▶ Records drawn from a dataset

___

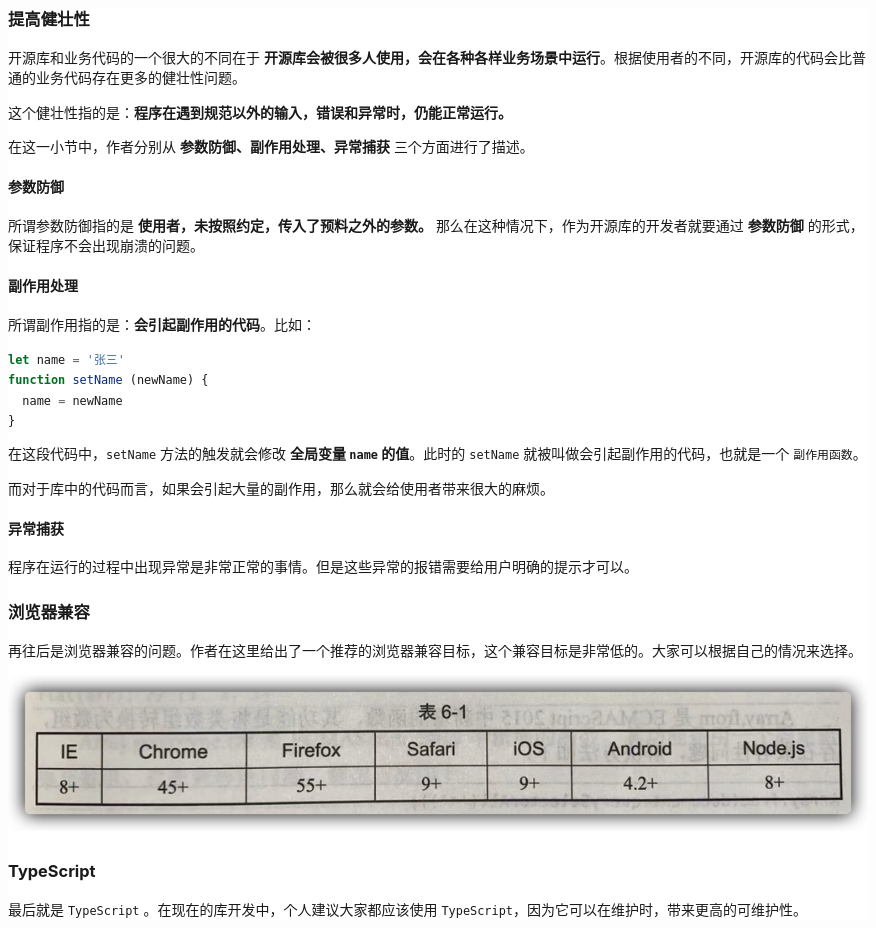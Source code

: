 

### 提高健壮性

开源库和业务代码的一个很大的不同在于 **开源库会被很多人使用，会在各种各样业务场景中运行**。根据使用者的不同，开源库的代码会比普通的业务代码存在更多的健壮性问题。

这个健壮性指的是：**程序在遇到规范以外的输入，错误和异常时，仍能正常运行。**

在这一小节中，作者分别从 **参数防御、副作用处理、异常捕获** 三个方面进行了描述。



#### 参数防御

所谓参数防御指的是 **使用者，未按照约定，传入了预料之外的参数。** 那么在这种情况下，作为开源库的开发者就要通过 **参数防御** 的形式，保证程序不会出现崩溃的问题。



#### 副作用处理

所谓副作用指的是：**会引起副作用的代码**。比如：

```js
let name = '张三'
function setName (newName) {
  name = newName
}
```

在这段代码中，`setName` 方法的触发就会修改 **全局变量 `name` 的值**。此时的 `setName` 就被叫做会引起副作用的代码，也就是一个 `副作用函数`。

而对于库中的代码而言，如果会引起大量的副作用，那么就会给使用者带来很大的麻烦。



#### 异常捕获

程序在运行的过程中出现异常是非常正常的事情。但是这些异常的报错需要给用户明确的提示才可以。



### 浏览器兼容

再往后是浏览器兼容的问题。作者在这里给出了一个推荐的浏览器兼容目标，这个兼容目标是非常低的。大家可以根据自己的情况来选择。

![image-20230303120922759](%E7%8E%B0%E4%BB%A3%20JavaScript%20%E5%BA%93%E5%BC%80%E5%8F%91.assets/image-20230303120922759.png)



### TypeScript

最后就是 `TypeScript` 。在现在的库开发中，个人建议大家都应该使用 `TypeScript`，因为它可以在维护时，带来更高的可维护性。
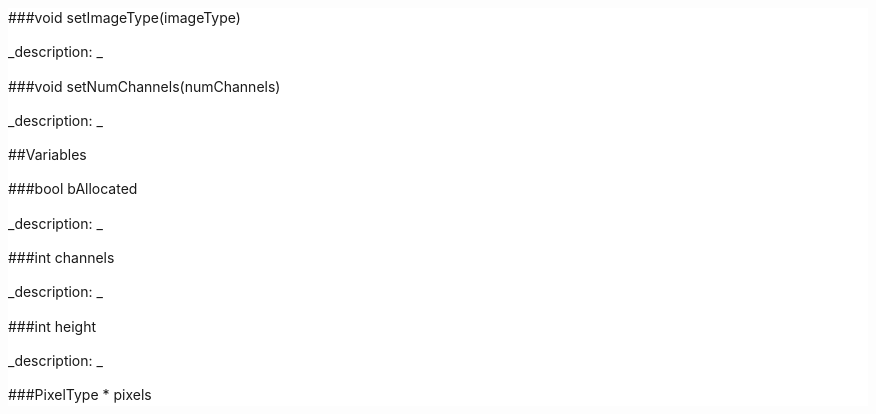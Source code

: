 

###void setImageType(imageType)



_description: _









###void setNumChannels(numChannels)



_description: _









##Variables



###bool bAllocated



_description: _










###int channels



_description: _










###int height



_description: _










###PixelType * pixels


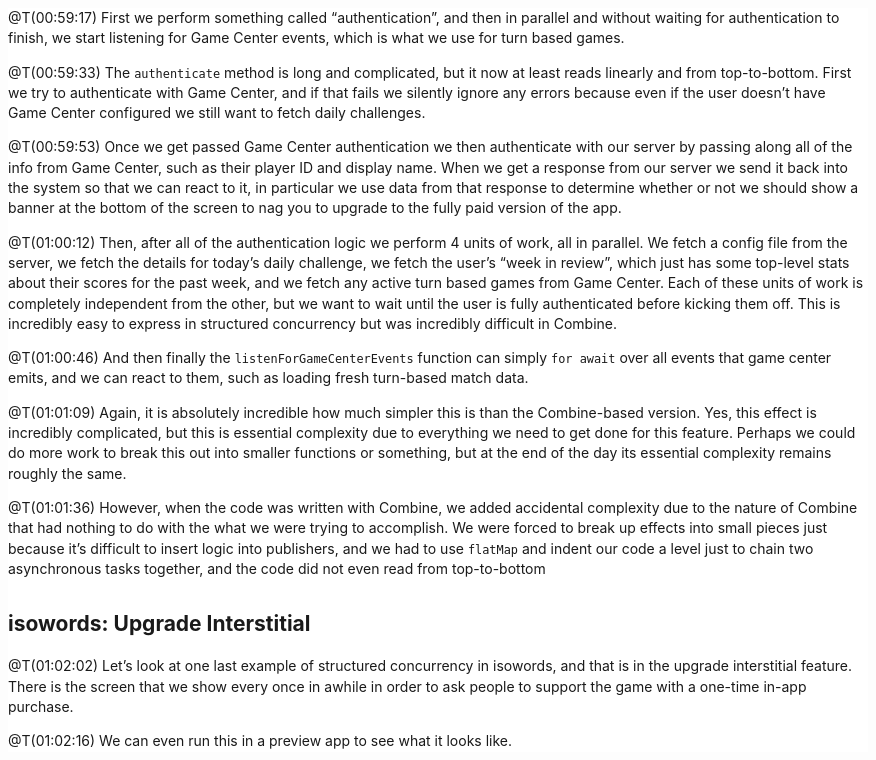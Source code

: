 @T(00:59:17)
First we perform something called “authentication”, and then in parallel and without waiting for authentication to finish, we start listening for Game Center events, which is what we use for turn based games.

@T(00:59:33)
The `authenticate` method is long and complicated, but it now at least reads linearly and from top-to-bottom. First we try to authenticate with Game Center, and if that fails we silently ignore any errors because even if the user doesn’t have Game Center configured we still want to fetch daily challenges.

@T(00:59:53)
Once we get passed Game Center authentication we then authenticate with our server by passing along all of the info from Game Center, such as their player ID and display name. When we get a response from our server we send it back into the system so that we can react to it, in particular we use data from that response to determine whether or not we should show a banner at the bottom of the screen to nag you to upgrade to the fully paid version of the app.

@T(01:00:12)
Then, after all of the authentication logic we perform 4 units of work, all in parallel. We fetch a config file from the server, we fetch the details for today’s daily challenge, we fetch the user’s “week in review”, which just has some top-level stats about their scores for the past week, and we fetch any active turn based games from Game Center. Each of these units of work is completely independent from the other, but we want to wait until the user is fully authenticated before kicking them off. This is incredibly easy to express in structured concurrency but was incredibly difficult in Combine.

@T(01:00:46)
And then finally the `listenForGameCenterEvents` function can simply `for await` over all events that game center emits, and we can react to them, such as loading fresh turn-based match data.

@T(01:01:09)
Again, it is absolutely incredible how much simpler this is than the Combine-based version. Yes, this effect is incredibly complicated, but this is essential complexity due to everything we need to get done for this feature. Perhaps we could do more work to break this out into smaller functions or something, but at the end of the day its essential complexity remains roughly the same.

@T(01:01:36)
However, when the code was written with Combine, we added accidental complexity due to the nature of Combine that had nothing to do with the what we were trying to accomplish. We were forced to break up effects into small pieces just because it’s difficult to insert logic into publishers, and we had to use `flatMap` and indent our code a level just to chain two asynchronous tasks together, and the code did not even read from top-to-bottom

## isowords: Upgrade Interstitial

@T(01:02:02)
Let’s look at one last example of structured concurrency in isowords, and that is in the upgrade interstitial feature. There is the screen that we show every once in awhile in order to ask people to support the game with a one-time in-app purchase.

@T(01:02:16)
We can even run this in a preview app to see what it looks like.
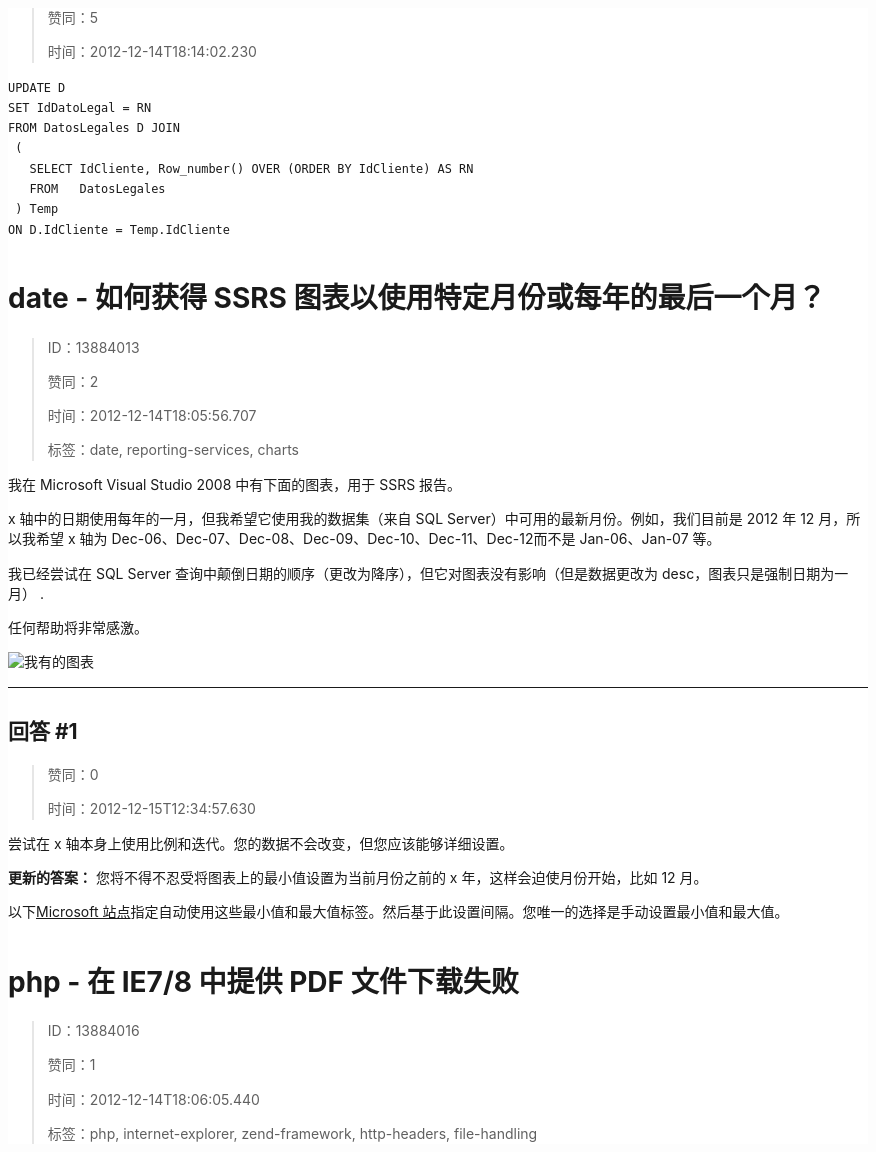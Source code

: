 > 赞同：5
> 
> 时间：2012-12-14T18:14:02.230

```
UPDATE D
SET IdDatoLegal = RN 
FROM DatosLegales D JOIN 
 (
   SELECT IdCliente, Row_number() OVER (ORDER BY IdCliente) AS RN
   FROM   DatosLegales
 ) Temp
ON D.IdCliente = Temp.IdCliente 
```

# date - 如何获得 SSRS 图表以使用特定月份或每年的最后一个月？

> ID：13884013
> 
> 赞同：2
> 
> 时间：2012-12-14T18:05:56.707
> 
> 标签：date, reporting-services, charts

我在 Microsoft Visual Studio 2008 中有下面的图表，用于 SSRS 报告。

x 轴中的日期使用每年的一月，但我希望它使用我的数据集（来自 SQL Server）中可用的最新月份。例如，我们目前是 2012 年 12 月，所以我希望 x 轴为 Dec-06、Dec-07、Dec-08、Dec-09、Dec-10、Dec-11、Dec-12而不是 Jan-06、Jan-07 等。

我已经尝试在 SQL Server 查询中颠倒日期的顺序（更改为降序），但它对图表没有影响（但是数据更改为 desc，图表只是强制日期为一月） .

任何帮助将非常感激。

![我有的图表](../Images/89520dfbdedef582385b782dee8ae41e.png)

* * *

## 回答 #1

> 赞同：0
> 
> 时间：2012-12-15T12:34:57.630

尝试在 x 轴本身上使用比例和迭代。您的数据不会改变，但您应该能够详细设置。

**更新的答案：** 您将不得不忍受将图表上的最小值设置为当前月份之前的 x 年，这样会迫使月份开始，比如 12 月。

以下[Microsoft 站点](http://msdn.microsoft.com/en-us/library/dd239363%28v=sql.105%29.aspx)指定自动使用这些最小值和最大值标签。然后基于此设置间隔。您唯一的选择是手动设置最小值和最大值。

# php - 在 IE7/8 中提供 PDF 文件下载失败

> ID：13884016
> 
> 赞同：1
> 
> 时间：2012-12-14T18:06:05.440
> 
> 标签：php, internet-explorer, zend-framework, http-headers, file-handling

___

▶ Exercise directions
Check each line above for the word "副作用处理" and give the number of lines that have it, nothing else.

▶ Reply
2